MADISON, Wis. - The top Republican in the Wisconsin Assembly, who ordered an investigation into the 2020 presidential election, said Tuesday that more subpoenas may be needed and that the work could stretch into 2022.
Assembly Speaker Robin Vos also said it was possible he would try to force the state's top elections official to submit to an interview with the attorney leading the investigation before a judge holds a hearing on the validity of the subpoena. Democratic Attorney General Josh Kaul sued last week in an attempt to block the subpoena.
A judge on Monday set a Dec. 23 hearing on the matter. Kaul did not immediately return a message seeking comment.
Vos, at a news conference ahead of the Assembly session on Tuesday, said that it was "certainly possible if not likely" he would not wait until then to have Wisconsin Elections Commission administrator Meagan Wolfe meet with lead investigator Michael Gableman, a retired Wisconsin Supreme Court justice.

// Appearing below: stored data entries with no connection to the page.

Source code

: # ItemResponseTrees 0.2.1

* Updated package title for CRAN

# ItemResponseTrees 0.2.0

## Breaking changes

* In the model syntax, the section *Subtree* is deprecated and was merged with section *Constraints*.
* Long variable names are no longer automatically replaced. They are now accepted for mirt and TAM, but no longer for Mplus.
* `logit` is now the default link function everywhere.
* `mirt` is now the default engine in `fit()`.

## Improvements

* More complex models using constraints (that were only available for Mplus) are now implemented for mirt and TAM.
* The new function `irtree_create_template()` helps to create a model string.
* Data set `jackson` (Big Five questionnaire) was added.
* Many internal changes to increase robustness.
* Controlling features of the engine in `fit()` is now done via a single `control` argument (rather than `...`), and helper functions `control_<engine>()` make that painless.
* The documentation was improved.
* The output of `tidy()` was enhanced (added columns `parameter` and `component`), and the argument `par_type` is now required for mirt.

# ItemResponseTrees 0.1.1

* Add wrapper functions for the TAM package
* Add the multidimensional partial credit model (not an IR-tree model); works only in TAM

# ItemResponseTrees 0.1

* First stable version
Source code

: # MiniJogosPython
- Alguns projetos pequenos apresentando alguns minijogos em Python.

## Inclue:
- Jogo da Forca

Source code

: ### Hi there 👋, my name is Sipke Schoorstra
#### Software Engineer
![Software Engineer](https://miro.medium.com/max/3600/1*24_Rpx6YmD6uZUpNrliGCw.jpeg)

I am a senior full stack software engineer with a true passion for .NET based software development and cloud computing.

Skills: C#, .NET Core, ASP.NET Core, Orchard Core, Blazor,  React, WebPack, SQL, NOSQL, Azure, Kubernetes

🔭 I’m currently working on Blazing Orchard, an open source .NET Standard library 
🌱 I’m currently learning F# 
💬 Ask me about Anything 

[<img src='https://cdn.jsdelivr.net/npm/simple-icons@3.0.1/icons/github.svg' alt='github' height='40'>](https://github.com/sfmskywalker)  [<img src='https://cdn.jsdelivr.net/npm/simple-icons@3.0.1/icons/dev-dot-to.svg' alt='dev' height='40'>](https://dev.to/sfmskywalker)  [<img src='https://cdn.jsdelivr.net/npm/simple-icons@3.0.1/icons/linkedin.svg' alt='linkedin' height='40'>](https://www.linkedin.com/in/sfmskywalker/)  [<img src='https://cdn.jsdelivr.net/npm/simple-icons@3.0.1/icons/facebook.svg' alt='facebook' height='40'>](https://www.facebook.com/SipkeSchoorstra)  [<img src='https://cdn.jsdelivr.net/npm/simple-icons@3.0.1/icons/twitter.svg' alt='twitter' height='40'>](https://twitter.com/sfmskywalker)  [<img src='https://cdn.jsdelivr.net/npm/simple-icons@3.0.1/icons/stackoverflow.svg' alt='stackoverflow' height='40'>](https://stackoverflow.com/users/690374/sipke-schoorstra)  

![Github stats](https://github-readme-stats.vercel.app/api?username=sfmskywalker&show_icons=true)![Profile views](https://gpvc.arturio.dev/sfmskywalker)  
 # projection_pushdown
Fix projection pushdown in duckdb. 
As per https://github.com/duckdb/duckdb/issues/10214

Gableman's contract, which allots $676,000 in taxpayer money for the investigation, runs through the end of December. Vos said it was not his goal to have the probe go past the end of the year, but "it might have to go longer."
The nonpartisan Legislative Audit Bureau released its much-anticipated review of the election on Friday, making 48 recommendations and possible law changes to improve how elections are run, including adopting rules on whether ballot boxes should be allowed and whether missing information on absentee ballot envelopes should be filled in by election workers.
On Monday, Senate Republican leaders said they were launching their own investigation in response to the audit, even as multiple Republican lawmakers said it showed that elections were safe and secure.
Vos said the audit showed that the Wisconsin Elections Commission, which is overseen by a bipartisan board, is "mismanaged" and needs to be held accountable.
A spokesman for the elections commission did not immediately return a message seeking comment.
President Joe Biden won Wisconsin by more than 20,000 votes, a result that has withstood recounts, court challenges and the audit bureau review which found no widespread fraud. Only four people out of more than 3 million people who cast ballots in Wisconsin have been charged with election fraud.